As he talks about them, he crumbles. Tears stream down his face.

On the outside, Ignacio is the guy cracking jokes, running the business, brushing off questions from American peers about what to do with all those illegal immigrants.

On the inside, he lives in fear and self-doubt. Everything he has accomplished could be lost because of that slip of paper. The one he doesn't have.

* * *

Before this life, years before Ignacio started his own business in Pinellas County, he was a teaching assistant at the Universidad Autonoma Metropolitana in Mexico City. The son of a schoolteacher and rancher, Ignacio graded papers by day and studied at night for his teaching degree.

In 1990, he traveled to Los Angeles to learn English on a student visa. When his girlfriend got pregnant, he decided to stay. He worked at a gas station to save money, using a false Social Security number that a friend got him.

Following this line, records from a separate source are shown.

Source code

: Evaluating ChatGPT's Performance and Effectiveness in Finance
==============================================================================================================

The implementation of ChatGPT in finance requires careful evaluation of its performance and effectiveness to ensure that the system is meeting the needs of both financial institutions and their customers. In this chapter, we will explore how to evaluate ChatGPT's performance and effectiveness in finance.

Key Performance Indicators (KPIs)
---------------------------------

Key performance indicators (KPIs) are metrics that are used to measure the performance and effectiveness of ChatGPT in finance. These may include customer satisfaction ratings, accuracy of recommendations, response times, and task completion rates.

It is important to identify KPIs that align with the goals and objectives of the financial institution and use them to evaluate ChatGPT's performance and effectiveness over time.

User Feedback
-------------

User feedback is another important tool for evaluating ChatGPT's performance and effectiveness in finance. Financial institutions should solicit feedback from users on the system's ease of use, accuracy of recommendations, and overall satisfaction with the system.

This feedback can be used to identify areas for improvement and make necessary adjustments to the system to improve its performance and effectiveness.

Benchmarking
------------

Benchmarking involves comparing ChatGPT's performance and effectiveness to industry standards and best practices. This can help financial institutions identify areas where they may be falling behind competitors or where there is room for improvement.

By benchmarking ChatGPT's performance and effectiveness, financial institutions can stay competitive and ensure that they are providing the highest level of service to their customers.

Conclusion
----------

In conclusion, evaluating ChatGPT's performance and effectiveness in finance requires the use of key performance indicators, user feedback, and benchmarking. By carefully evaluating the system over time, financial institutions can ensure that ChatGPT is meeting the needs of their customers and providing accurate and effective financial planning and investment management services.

Within a year, he was promoted to manager, earning $400 a week - more than his brother, a doctor, made in a month in Mexico, he said. He found a better job at a factory that manufactured screws and bolts.

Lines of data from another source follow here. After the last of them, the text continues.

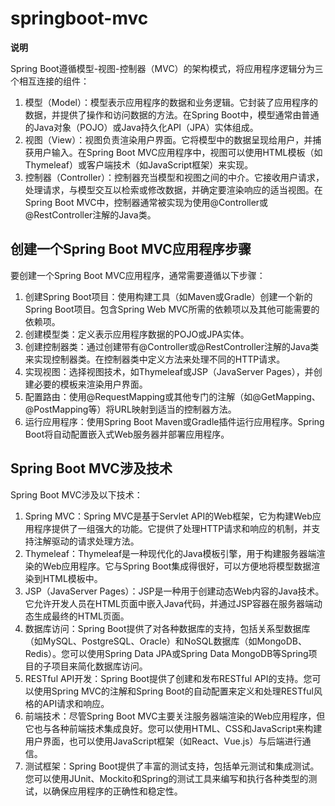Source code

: # springboot-mvc

**说明**

Spring Boot遵循模型-视图-控制器（MVC）的架构模式，将应用程序逻辑分为三个相互连接的组件：

1. 模型（Model）：模型表示应用程序的数据和业务逻辑。它封装了应用程序的数据，并提供了操作和访问数据的方法。在Spring Boot中，模型通常由普通的Java对象（POJO）或Java持久化API（JPA）实体组成。
2. 视图（View）：视图负责渲染用户界面。它将模型中的数据呈现给用户，并捕获用户输入。在Spring Boot MVC应用程序中，视图可以使用HTML模板（如Thymeleaf）或客户端技术（如JavaScript框架）来实现。
3. 控制器（Controller）：控制器充当模型和视图之间的中介。它接收用户请求，处理请求，与模型交互以检索或修改数据，并确定要渲染响应的适当视图。在Spring Boot MVC中，控制器通常被实现为使用@Controller或@RestController注解的Java类。

## 创建一个Spring Boot MVC应用程序步骤

要创建一个Spring Boot MVC应用程序，通常需要遵循以下步骤：

1. 创建Spring Boot项目：使用构建工具（如Maven或Gradle）创建一个新的Spring Boot项目。包含Spring Web MVC所需的依赖项以及其他可能需要的依赖项。
2. 创建模型类：定义表示应用程序数据的POJO或JPA实体。
3. 创建控制器类：通过创建带有@Controller或@RestController注解的Java类来实现控制器类。在控制器类中定义方法来处理不同的HTTP请求。
4. 实现视图：选择视图技术，如Thymeleaf或JSP（JavaServer Pages），并创建必要的模板来渲染用户界面。
5. 配置路由：使用@RequestMapping或其他专门的注解（如@GetMapping、@PostMapping等）将URL映射到适当的控制器方法。
6. 运行应用程序：使用Spring Boot Maven或Gradle插件运行应用程序。Spring Boot将自动配置嵌入式Web服务器并部署应用程序。


## Spring Boot MVC涉及技术

Spring Boot MVC涉及以下技术：

1. Spring MVC：Spring MVC是基于Servlet API的Web框架，它为构建Web应用程序提供了一组强大的功能。它提供了处理HTTP请求和响应的机制，并支持注解驱动的请求处理方法。
2. Thymeleaf：Thymeleaf是一种现代化的Java模板引擎，用于构建服务器端渲染的Web应用程序。它与Spring Boot集成得很好，可以方便地将模型数据渲染到HTML模板中。
3. JSP（JavaServer Pages）：JSP是一种用于创建动态Web内容的Java技术。它允许开发人员在HTML页面中嵌入Java代码，并通过JSP容器在服务器端动态生成最终的HTML页面。
4. 数据库访问：Spring Boot提供了对各种数据库的支持，包括关系型数据库（如MySQL、PostgreSQL、Oracle）和NoSQL数据库（如MongoDB、Redis）。您可以使用Spring Data JPA或Spring Data MongoDB等Spring项目的子项目来简化数据库访问。
5. RESTful API开发：Spring Boot提供了创建和发布RESTful API的支持。您可以使用Spring MVC的注解和Spring Boot的自动配置来定义和处理RESTful风格的API请求和响应。
6. 前端技术：尽管Spring Boot MVC主要关注服务器端渲染的Web应用程序，但它也与各种前端技术集成良好。您可以使用HTML、CSS和JavaScript来构建用户界面，也可以使用JavaScript框架（如React、Vue.js）与后端进行通信。
7. 测试框架：Spring Boot提供了丰富的测试支持，包括单元测试和集成测试。您可以使用JUnit、Mockito和Spring的测试工具来编写和执行各种类型的测试，以确保应用程序的正确性和稳定性。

After the factory closed in 1998, Ignacio, by then married with three children, borrowed a truck and moved to the Tampa Bay area. A friend told Ignacio he could find work there.

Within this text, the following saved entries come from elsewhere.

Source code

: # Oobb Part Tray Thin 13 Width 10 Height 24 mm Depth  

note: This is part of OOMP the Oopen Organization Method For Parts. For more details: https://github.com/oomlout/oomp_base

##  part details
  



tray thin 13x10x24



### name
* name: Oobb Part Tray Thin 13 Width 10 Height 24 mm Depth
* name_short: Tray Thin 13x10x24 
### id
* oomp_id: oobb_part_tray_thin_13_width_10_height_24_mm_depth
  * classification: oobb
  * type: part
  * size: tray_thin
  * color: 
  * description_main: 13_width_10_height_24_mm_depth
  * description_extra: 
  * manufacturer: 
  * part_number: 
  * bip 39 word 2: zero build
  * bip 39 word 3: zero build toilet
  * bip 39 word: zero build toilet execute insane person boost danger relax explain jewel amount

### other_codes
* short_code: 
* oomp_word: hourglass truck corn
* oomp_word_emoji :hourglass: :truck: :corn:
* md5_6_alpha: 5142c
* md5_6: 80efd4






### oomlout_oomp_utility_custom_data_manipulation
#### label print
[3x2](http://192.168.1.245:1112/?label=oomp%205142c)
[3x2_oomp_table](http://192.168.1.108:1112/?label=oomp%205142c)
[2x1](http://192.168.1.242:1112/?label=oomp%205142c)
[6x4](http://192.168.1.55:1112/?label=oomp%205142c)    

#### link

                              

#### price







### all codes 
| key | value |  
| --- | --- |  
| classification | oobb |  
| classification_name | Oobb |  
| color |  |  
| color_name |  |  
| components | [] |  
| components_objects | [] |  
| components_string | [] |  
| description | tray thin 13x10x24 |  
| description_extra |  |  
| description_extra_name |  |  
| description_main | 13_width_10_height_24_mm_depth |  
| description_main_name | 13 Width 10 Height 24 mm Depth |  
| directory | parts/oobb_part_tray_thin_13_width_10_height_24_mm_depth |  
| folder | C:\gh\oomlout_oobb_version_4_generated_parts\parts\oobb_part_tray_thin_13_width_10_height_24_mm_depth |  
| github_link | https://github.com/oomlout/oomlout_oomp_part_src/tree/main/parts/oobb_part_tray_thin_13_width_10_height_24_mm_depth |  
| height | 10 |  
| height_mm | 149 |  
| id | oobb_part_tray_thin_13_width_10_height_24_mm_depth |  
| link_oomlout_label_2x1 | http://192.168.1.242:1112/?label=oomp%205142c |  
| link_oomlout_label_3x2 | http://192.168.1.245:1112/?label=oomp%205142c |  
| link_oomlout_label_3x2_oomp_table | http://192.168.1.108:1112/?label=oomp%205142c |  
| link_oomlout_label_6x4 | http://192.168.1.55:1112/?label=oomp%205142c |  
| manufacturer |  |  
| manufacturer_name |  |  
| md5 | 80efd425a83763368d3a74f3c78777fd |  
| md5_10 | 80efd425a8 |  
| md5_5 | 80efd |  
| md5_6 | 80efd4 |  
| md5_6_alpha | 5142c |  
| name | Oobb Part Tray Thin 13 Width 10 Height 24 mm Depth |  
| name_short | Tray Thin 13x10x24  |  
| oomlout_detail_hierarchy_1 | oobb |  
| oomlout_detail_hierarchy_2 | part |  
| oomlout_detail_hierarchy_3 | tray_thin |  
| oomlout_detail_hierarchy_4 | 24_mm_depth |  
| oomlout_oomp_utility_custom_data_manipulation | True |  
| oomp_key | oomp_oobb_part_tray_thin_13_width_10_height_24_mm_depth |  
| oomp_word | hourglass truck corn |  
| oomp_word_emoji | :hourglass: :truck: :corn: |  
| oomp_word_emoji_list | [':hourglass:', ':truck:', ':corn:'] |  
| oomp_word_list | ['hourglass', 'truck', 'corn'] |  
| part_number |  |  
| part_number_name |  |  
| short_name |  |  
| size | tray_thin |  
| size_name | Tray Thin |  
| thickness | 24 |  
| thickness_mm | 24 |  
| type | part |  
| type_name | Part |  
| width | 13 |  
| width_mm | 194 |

At first, no one would hire him.

Living in a mobile home, Ignacio fretted that he had made a huge mistake. His brother told him if he returned to Mexico, it would be difficult to find a job to provide for three children.

To his kids, who asked why they kept moving from one family's house to another, he said they were trying out homes until he found the best one for them.

At Christmas, he pulled in $50 on a day-labor job and went straight to the dollar store, filling his car with toys the children could open. Men on the job didn't care how much education he had. They didn't ask. They called out orders and snapped their fingers. Ignacio wondered what his brother, the doctor, would think of him.

Still, when his family called from Mexico, he told them, "Everything's fine.''

With a boyish grin and a quick humor, Ignacio made friends. He found a job as an auto mechanic. The steady paycheck eased the anxiety in his chest.

His boss' clients noticed how fast he worked, and soon he earned raises.

"We have to wake up and work 10 times harder,'' he said. "We might not have tomorrow.''

Ignacio got a better job with a repair business. Within a few months, he was a manager, making about $1,000 a week.

He bought a new minivan, financed through a dealership using the false Social Security number.

"I was feeling ready to buy a house,'' he said.

He entered into a lease-to-own agreement with the seller.

The day they moved into the three-bedroom home on a corner lot, Ignacio felt like he had almost made it in this new country.

"The job, the house and the car, give you something secure, something you can feel you have that's safe for your family,'' he said.

On vacations, he took his wife and children on road trips to see friends in Georgia and Miami. They drove to Walt Disney World and the Kennedy Space Center. The children played in basketball and soccer tournaments. Ignacio and his wife made friends with other parents and with families at church.

They never talked to people about their immigration status. No one questioned it. Ignacio and his wife never even discussed it at home.

* * *

After Sept. 11, 2001, rumors swirled of bosses checking Social Security numbers. With his management position, Ignacio dreaded being discovered. He felt like he was suffocating.

"I'm wasting my life,'' he thought.

At dusk, he looked at the horizon. It reminded him of his hometown, where the sun set over the Pacific Ocean.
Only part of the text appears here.